Which lines below mention "Rebuild"? Pick each one out.

(Source texts of formatted documents)
-- Opening Marker --
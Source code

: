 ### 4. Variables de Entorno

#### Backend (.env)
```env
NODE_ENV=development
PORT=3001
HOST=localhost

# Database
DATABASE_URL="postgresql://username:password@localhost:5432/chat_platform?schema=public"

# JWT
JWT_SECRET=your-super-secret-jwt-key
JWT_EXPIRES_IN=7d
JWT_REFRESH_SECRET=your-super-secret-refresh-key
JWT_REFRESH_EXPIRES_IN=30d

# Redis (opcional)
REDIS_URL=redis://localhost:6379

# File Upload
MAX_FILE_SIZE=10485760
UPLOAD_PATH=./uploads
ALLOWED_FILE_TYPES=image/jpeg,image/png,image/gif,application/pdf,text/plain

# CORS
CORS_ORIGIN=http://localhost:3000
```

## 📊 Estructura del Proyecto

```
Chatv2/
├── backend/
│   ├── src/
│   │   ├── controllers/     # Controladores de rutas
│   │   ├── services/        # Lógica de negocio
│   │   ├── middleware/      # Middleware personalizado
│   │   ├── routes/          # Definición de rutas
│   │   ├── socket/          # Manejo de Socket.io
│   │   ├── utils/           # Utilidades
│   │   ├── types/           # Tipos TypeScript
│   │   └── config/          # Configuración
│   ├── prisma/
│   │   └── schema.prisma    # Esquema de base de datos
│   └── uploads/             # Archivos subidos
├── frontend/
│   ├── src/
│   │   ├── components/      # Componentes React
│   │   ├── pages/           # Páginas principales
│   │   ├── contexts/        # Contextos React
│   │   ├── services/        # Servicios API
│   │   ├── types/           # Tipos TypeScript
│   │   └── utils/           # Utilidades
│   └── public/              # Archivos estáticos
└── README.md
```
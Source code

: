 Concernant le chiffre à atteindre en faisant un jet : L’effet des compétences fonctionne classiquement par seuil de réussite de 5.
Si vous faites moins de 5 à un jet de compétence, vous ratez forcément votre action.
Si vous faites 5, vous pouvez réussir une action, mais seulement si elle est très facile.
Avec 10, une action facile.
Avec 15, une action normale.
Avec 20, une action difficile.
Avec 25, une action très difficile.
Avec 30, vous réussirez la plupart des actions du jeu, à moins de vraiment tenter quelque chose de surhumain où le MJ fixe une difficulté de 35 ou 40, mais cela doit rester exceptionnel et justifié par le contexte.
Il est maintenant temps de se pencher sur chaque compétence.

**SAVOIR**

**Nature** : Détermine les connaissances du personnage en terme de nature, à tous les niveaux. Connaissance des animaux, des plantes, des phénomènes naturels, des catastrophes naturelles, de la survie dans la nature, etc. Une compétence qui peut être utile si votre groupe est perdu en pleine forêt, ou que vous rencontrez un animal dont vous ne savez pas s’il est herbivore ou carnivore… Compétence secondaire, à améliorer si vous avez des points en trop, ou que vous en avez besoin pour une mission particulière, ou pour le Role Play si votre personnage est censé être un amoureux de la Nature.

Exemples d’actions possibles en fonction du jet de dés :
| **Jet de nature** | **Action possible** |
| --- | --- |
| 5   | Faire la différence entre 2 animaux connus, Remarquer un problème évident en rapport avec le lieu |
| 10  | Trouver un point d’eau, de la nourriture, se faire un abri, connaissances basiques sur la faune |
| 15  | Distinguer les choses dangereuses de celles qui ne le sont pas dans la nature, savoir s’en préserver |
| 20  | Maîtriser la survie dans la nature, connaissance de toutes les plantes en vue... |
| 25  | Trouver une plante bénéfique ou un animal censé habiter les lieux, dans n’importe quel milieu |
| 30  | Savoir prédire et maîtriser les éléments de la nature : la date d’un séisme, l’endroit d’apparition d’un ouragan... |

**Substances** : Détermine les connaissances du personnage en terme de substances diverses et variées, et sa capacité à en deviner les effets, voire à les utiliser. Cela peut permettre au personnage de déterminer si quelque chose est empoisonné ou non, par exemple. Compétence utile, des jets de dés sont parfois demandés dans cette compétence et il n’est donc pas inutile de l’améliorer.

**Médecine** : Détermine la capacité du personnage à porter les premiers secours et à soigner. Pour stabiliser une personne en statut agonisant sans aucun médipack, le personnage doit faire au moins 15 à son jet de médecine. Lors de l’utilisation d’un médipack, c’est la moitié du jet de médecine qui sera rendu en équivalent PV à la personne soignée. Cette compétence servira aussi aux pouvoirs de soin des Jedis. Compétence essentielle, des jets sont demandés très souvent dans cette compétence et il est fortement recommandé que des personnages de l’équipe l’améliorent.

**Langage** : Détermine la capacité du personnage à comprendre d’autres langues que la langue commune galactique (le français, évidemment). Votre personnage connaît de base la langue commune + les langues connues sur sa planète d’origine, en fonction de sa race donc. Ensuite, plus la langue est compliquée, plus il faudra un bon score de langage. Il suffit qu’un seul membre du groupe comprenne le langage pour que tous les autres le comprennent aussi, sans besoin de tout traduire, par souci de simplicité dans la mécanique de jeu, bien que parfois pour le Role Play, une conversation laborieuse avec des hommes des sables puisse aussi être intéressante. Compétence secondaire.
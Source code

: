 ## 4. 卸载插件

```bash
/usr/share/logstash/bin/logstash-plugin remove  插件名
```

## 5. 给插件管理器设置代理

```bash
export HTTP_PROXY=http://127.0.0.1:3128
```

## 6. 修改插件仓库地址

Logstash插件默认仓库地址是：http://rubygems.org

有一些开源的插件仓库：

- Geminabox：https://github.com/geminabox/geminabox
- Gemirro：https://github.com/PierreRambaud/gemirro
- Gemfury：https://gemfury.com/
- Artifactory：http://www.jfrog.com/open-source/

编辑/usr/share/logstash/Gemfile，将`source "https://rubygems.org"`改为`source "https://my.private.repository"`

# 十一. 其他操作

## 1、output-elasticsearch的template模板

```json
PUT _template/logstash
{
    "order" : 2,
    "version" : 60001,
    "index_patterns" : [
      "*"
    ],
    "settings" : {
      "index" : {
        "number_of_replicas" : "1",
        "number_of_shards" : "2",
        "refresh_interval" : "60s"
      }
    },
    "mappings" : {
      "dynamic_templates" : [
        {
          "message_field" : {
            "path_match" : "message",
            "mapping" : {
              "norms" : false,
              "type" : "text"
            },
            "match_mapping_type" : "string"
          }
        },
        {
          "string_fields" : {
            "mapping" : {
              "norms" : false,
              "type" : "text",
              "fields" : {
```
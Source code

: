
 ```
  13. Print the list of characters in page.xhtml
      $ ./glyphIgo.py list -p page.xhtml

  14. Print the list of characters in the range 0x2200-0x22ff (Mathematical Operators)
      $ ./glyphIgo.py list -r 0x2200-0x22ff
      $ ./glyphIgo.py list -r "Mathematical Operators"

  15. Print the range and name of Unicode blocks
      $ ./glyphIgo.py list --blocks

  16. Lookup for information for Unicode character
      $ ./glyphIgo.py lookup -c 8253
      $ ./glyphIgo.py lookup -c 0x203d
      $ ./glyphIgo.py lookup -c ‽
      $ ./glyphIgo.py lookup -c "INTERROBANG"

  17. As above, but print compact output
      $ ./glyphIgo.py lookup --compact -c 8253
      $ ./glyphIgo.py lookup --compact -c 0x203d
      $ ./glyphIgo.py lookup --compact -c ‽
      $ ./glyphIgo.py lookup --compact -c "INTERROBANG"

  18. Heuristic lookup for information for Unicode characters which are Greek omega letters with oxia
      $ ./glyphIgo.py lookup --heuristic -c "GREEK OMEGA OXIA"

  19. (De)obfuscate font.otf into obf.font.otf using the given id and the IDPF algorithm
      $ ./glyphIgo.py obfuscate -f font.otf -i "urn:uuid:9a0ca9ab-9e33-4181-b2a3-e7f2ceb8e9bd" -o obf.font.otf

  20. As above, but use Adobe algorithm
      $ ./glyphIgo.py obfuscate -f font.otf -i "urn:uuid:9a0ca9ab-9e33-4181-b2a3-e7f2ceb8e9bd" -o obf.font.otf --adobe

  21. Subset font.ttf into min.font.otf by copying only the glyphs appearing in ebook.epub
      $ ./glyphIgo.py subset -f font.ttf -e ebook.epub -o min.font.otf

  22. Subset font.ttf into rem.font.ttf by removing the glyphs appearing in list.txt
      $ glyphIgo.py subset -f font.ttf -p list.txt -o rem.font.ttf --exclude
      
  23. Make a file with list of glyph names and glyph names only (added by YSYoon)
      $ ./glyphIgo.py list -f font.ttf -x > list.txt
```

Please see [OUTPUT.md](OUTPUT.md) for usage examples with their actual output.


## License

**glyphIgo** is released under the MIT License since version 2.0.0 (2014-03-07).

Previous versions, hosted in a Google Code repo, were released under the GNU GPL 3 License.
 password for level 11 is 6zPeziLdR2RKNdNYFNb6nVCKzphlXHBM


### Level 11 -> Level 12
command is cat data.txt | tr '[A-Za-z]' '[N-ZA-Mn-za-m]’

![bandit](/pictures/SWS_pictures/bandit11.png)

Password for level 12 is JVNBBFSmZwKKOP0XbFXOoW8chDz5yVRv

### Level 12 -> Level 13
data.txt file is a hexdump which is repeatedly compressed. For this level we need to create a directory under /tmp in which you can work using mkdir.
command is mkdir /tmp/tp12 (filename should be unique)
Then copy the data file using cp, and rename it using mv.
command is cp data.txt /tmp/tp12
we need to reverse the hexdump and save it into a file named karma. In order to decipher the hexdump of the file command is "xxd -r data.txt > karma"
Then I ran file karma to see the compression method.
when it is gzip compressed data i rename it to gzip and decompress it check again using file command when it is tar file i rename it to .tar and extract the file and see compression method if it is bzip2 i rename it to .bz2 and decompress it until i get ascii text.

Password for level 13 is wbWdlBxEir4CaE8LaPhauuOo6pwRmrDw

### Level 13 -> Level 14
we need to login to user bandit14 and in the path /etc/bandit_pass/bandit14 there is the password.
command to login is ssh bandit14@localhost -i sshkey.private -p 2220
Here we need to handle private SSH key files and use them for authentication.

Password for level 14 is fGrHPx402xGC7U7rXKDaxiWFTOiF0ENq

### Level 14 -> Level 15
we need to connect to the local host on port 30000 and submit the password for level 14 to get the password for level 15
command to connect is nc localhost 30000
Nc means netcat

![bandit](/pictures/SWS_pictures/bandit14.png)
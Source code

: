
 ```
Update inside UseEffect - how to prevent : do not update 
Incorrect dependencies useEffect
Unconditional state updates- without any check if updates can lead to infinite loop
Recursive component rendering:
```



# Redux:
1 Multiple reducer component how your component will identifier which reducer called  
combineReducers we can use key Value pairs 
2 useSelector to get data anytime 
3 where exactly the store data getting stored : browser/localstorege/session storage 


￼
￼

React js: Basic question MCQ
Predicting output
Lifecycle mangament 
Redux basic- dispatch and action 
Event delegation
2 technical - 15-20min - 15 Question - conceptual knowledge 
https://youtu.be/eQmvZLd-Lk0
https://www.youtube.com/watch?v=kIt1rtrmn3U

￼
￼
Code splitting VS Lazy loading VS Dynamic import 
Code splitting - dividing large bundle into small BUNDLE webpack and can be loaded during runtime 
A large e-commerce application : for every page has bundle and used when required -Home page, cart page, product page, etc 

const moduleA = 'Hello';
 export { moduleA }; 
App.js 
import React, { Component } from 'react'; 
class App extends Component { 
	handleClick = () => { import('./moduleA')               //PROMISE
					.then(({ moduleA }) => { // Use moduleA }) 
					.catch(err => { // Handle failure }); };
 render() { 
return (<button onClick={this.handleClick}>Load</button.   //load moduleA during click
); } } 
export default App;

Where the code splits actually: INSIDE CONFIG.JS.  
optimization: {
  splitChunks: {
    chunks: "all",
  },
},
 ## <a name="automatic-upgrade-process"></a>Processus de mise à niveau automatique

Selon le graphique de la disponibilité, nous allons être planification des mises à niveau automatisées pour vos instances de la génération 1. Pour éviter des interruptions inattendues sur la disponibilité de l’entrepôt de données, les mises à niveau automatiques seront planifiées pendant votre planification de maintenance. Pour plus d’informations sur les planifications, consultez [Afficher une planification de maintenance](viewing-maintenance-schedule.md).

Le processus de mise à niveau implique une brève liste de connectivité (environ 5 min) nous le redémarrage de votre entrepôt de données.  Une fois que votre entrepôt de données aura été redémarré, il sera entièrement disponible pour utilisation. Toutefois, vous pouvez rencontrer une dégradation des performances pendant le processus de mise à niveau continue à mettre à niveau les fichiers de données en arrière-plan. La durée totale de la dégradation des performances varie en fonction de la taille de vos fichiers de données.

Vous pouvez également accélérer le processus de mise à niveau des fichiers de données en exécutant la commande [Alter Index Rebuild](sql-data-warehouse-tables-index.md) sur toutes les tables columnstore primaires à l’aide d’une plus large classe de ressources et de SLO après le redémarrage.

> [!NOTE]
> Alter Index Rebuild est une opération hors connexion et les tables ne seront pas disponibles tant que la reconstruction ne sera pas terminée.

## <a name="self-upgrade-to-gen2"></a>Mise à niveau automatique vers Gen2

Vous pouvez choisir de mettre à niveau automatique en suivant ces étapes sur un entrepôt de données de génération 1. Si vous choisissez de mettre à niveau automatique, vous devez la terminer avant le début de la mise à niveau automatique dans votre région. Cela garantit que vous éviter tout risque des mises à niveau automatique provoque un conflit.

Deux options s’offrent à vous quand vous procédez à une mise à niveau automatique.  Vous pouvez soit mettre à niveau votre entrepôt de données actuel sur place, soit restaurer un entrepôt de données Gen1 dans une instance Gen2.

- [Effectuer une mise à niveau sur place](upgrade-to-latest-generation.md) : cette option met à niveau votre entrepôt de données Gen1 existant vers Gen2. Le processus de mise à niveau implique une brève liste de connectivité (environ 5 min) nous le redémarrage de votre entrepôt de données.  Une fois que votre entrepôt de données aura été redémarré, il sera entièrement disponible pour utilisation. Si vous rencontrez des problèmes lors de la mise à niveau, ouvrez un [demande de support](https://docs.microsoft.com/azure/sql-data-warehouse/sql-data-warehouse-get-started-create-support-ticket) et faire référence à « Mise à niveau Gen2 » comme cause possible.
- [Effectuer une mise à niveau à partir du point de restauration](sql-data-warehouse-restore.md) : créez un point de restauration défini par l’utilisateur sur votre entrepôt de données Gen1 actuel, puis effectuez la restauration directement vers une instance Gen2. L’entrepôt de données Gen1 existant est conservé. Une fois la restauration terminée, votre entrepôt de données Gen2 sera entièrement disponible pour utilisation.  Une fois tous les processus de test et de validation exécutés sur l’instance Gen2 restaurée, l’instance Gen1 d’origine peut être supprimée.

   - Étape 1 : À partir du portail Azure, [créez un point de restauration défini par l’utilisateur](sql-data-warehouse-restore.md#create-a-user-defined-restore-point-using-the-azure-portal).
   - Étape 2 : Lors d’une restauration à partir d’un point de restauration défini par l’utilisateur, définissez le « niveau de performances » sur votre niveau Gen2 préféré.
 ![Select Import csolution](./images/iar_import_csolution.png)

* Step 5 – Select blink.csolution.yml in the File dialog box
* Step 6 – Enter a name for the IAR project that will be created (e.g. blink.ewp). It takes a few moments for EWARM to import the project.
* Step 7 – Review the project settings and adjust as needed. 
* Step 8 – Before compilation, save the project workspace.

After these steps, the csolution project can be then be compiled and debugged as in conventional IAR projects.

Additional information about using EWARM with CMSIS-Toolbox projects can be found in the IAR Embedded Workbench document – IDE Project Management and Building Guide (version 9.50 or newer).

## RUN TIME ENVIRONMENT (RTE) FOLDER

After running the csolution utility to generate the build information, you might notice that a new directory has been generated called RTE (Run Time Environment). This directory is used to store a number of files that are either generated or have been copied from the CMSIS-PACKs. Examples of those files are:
-- Closing Marker --
Response box:
Vous pouvez également accélérer le processus de mise à niveau des fichiers de données en exécutant la commande [Alter Index Rebuild](sql-data-warehouse-tables-index.md) sur toutes les tables columnstore primaires à l’aide d’une plus large classe de ressources et de SLO après le redémarrage.
> Alter Index Rebuild est une opération hors connexion et les tables ne seront pas disponibles tant que la reconstruction ne sera pas terminée.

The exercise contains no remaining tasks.